93. DE L'ÉLECTRICE MARIE-ANTONIE DE SAXE.

Dresde, 26 janvier 1768.



Sire,

Votre Majesté range ses arguments comme ses bataillons; il est difficile de leur résister, et, quelques objections qu'on pourrait faire contre l'application des premiers, je me rends à la conclusion qui m'assure de l'estime de V. M., c'est-à-dire de la chose du monde que j'ambitionne le plus.
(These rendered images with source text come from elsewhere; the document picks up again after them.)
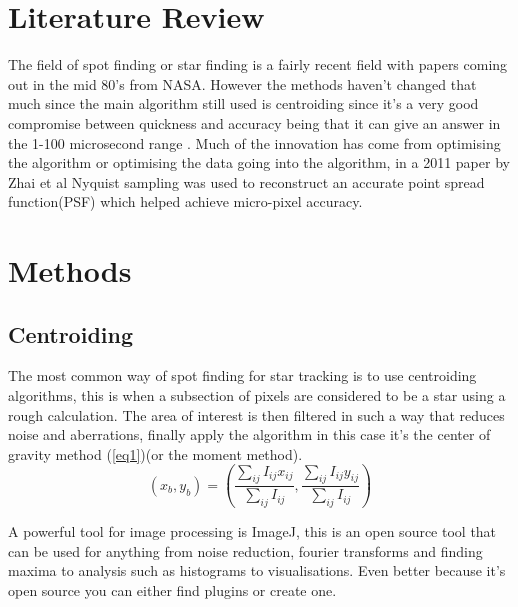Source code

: \documentclass[aps,pra,a4paper,nofootinbib,onecolumn,tightenlines,longbibliography,12pt,amsfonts,amssymb,amsmath,floatfix]{revtex4-2} %
\begin{document}
  



\section{Literature Review} %
\label{sec:lit review}


The field of spot finding or star finding is a fairly recent field with papers
coming out in the mid 80's from NASA. However the methods haven't changed that
much since the main algorithm still used is centroiding since it's a very good
compromise between quickness and accuracy being that it can give an answer in
the 1-100 microsecond range \cite{delabie2014accurate}. Much of the innovation
has come from optimising the algorithm or optimising the data going into the
algorithm, in a 2011 paper by Zhai et al\cite{zhai2011micro} Nyquist sampling
was used to reconstruct an accurate point spread function(PSF) which helped
achieve micro-pixel accuracy.


\section{Methods} %
\label{sec:Background}

  \subsection{Centroiding} %
  \label{sub:Centroiding_meth}
  
  
  
  The most common way of spot finding for star tracking is to use centroiding
  algorithms, this is when a subsection of pixels are considered to be a star
  using a rough calculation. The area of interest is then filtered in such a way
  that reduces noise and aberrations, finally apply the algorithm in this case
  it's the center of gravity method (\ref{eq1})(or the moment
  method)\cite{delabie2014accurate}\cite{stone1989comparison}.
  \begin{equation}\label{eq1}
      (x_b,y_b) = \left( {\frac{\sum_{ij} I_{ij}x_{ij}}{\sum_{ij} I_{ij}},\frac{\sum_{ij} I_{ij}y_{ij}}{\sum_{ij} I_{ij}}}\right)
  \end{equation}
  
  A powerful tool for image processing is ImageJ, this is an open source tool
  that can be used for anything from noise reduction, fourier transforms and
  finding maxima to analysis such as histograms to visualisations. 
  Even better because it's open source you can either find plugins or create one.
  \cite{van2019single}
  
\end{document}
Mais parmi toutes les qualités que votre bonté me prête, vous oubliez, Sire, la seule que je suis sûre de posséder à un éminent degré : c'est l'admiration que j'ai pour les héros, non pas de l'espèce des Alexandre, qui, après avoir parcouru, le fer à la main, une partie de la terre habitable, pleuraient de ce qu'on ne pouvait tout conquérir; le <148>héros que j'aime est l'homme de tous les temps, de tous les lieux, grand dans ses victoires, plus grand peut-être dans ses revers, ne redoutant pas plus le chaos des affaires que les dangers de la guerre, jugeant avec la même justesse d'un système politique, d'un plan de finances, que de l'ordre d'une bataille, joignant enfin au discernement du bon le goût du beau. Si V. M. me trouve un peu difficile, songez, Sire, que notre siècle m'en a fourni l'idée, et que personne n'est moins en droit que vous de m'accuser que je me forge un être de raison. Il l'est si peu, que, si jamais je vais à Pretzsch, je verrai ce héros, je l'entretiendrai, et nous parlerons politique, finances, arts, littérature; car les génies lumineux comme V. M. répandent leurs lumières sur ce qui les approche. La chose que je vous dirai plus rarement que je ne la sentirai, c'est que rien ne peut altérer l'admiration et la haute estime avec laquelle je serai à jamais, etc.